**Work order:** Make an exact copy of the entries below and leave any picture out of it.

Rendered images with source text:

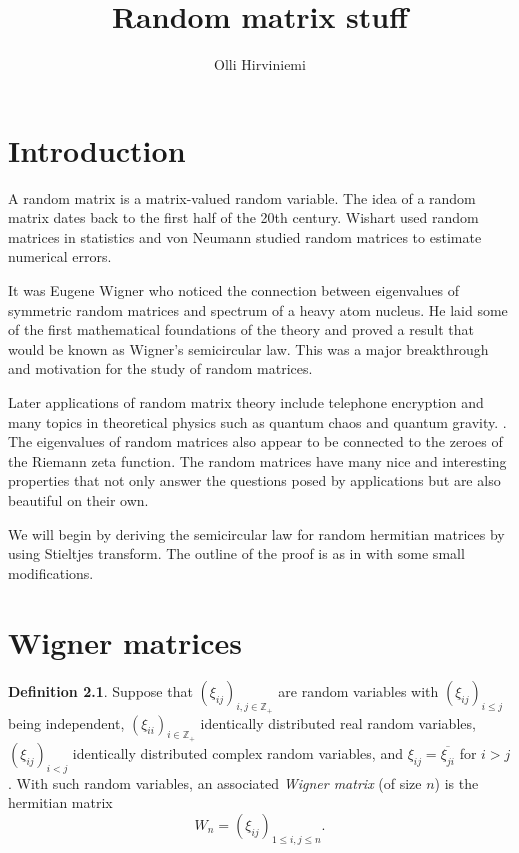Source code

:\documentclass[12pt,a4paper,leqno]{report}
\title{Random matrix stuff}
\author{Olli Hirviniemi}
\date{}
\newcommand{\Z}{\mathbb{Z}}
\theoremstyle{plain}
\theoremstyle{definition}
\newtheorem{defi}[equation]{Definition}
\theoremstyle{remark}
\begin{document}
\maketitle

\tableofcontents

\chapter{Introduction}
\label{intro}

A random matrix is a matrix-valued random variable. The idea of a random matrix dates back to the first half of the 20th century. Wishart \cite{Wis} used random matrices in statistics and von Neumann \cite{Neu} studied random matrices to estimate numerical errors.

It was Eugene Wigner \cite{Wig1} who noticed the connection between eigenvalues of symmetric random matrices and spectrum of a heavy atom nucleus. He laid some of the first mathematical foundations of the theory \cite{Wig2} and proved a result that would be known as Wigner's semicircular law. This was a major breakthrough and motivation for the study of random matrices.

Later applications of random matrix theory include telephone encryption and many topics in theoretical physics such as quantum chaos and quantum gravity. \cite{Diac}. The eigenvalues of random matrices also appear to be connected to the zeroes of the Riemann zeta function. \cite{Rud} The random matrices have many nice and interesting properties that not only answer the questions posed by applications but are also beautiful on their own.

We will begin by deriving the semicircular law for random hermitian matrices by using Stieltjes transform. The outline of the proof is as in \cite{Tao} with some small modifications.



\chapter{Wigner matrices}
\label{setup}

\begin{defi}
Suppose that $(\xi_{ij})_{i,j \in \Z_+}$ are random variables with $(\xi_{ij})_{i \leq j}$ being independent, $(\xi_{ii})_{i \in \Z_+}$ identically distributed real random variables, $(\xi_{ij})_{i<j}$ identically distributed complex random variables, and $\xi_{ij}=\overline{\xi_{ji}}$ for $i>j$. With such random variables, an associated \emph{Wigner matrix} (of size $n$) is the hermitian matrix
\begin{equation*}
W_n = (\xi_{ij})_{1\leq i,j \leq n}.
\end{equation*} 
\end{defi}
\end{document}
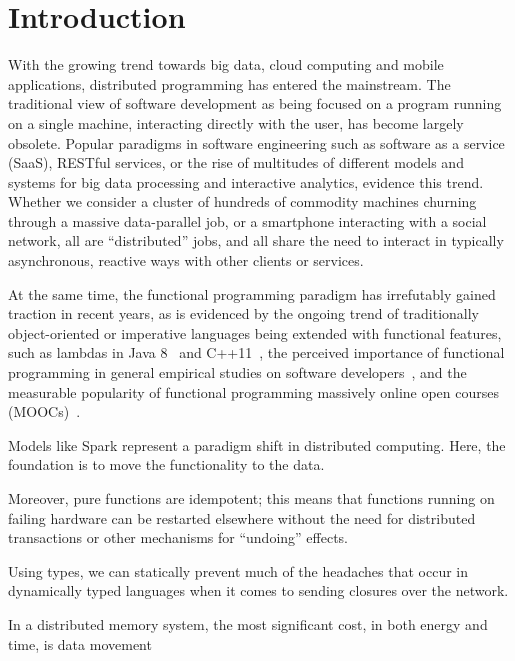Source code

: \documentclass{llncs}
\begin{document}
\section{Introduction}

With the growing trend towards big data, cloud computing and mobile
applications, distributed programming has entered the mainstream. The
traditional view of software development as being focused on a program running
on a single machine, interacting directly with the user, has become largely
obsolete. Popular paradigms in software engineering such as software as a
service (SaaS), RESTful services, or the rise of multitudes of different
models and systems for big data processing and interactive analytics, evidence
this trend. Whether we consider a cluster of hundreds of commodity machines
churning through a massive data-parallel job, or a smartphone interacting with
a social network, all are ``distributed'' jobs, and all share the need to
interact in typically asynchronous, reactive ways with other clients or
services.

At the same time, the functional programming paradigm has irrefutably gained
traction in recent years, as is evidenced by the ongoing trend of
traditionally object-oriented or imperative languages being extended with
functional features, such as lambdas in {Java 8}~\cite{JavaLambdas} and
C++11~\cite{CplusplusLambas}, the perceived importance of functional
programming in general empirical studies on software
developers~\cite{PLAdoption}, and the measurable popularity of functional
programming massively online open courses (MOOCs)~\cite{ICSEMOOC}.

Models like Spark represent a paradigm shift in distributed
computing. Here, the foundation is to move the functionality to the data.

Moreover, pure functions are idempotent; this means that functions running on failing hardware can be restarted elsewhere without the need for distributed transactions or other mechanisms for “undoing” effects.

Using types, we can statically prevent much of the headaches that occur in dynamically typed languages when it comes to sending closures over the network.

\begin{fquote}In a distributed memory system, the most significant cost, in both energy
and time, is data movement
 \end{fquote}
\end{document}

**Solution to the exercise:**
Source code

:\documentclass[12pt,a4paper,leqno]{report}
\title{Random matrix stuff}
\author{Olli Hirviniemi}
\date{}
\newcommand{\Z}{\mathbb{Z}}
\theoremstyle{plain}
\theoremstyle{definition}
\newtheorem{defi}[equation]{Definition}
\theoremstyle{remark}
\begin{document}
\maketitle

\tableofcontents

\chapter{Introduction}
\label{intro}

A random matrix is a matrix-valued random variable. The idea of a random matrix dates back to the first half of the 20th century. Wishart \cite{Wis} used random matrices in statistics and von Neumann \cite{Neu} studied random matrices to estimate numerical errors.

It was Eugene Wigner \cite{Wig1} who noticed the connection between eigenvalues of symmetric random matrices and spectrum of a heavy atom nucleus. He laid some of the first mathematical foundations of the theory \cite{Wig2} and proved a result that would be known as Wigner's semicircular law. This was a major breakthrough and motivation for the study of random matrices.

Later applications of random matrix theory include telephone encryption and many topics in theoretical physics such as quantum chaos and quantum gravity. \cite{Diac}. The eigenvalues of random matrices also appear to be connected to the zeroes of the Riemann zeta function. \cite{Rud} The random matrices have many nice and interesting properties that not only answer the questions posed by applications but are also beautiful on their own.

We will begin by deriving the semicircular law for random hermitian matrices by using Stieltjes transform. The outline of the proof is as in \cite{Tao} with some small modifications.



\chapter{Wigner matrices}
\label{setup}

\begin{defi}
Suppose that $(\xi_{ij})_{i,j \in \Z_+}$ are random variables with $(\xi_{ij})_{i \leq j}$ being independent, $(\xi_{ii})_{i \in \Z_+}$ identically distributed real random variables, $(\xi_{ij})_{i<j}$ identically distributed complex random variables, and $\xi_{ij}=\overline{\xi_{ji}}$ for $i>j$. With such random variables, an associated \emph{Wigner matrix} (of size $n$) is the hermitian matrix
\begin{equation*}
W_n = (\xi_{ij})_{1\leq i,j \leq n}.
\end{equation*} 
\end{defi}
\end{document}
Source code

: \documentclass{llncs}
\begin{document}
\section{Introduction}

With the growing trend towards big data, cloud computing and mobile
applications, distributed programming has entered the mainstream. The
traditional view of software development as being focused on a program running
on a single machine, interacting directly with the user, has become largely
obsolete. Popular paradigms in software engineering such as software as a
service (SaaS), RESTful services, or the rise of multitudes of different
models and systems for big data processing and interactive analytics, evidence
this trend. Whether we consider a cluster of hundreds of commodity machines
churning through a massive data-parallel job, or a smartphone interacting with
a social network, all are ``distributed'' jobs, and all share the need to
interact in typically asynchronous, reactive ways with other clients or
services.

At the same time, the functional programming paradigm has irrefutably gained
traction in recent years, as is evidenced by the ongoing trend of
traditionally object-oriented or imperative languages being extended with
functional features, such as lambdas in {Java 8}~\cite{JavaLambdas} and
C++11~\cite{CplusplusLambas}, the perceived importance of functional
programming in general empirical studies on software
developers~\cite{PLAdoption}, and the measurable popularity of functional
programming massively online open courses (MOOCs)~\cite{ICSEMOOC}.

Models like Spark represent a paradigm shift in distributed
computing. Here, the foundation is to move the functionality to the data.

Moreover, pure functions are idempotent; this means that functions running on failing hardware can be restarted elsewhere without the need for distributed transactions or other mechanisms for “undoing” effects.

Using types, we can statically prevent much of the headaches that occur in dynamically typed languages when it comes to sending closures over the network.

\begin{fquote}In a distributed memory system, the most significant cost, in both energy
and time, is data movement
 \end{fquote}
\end{document}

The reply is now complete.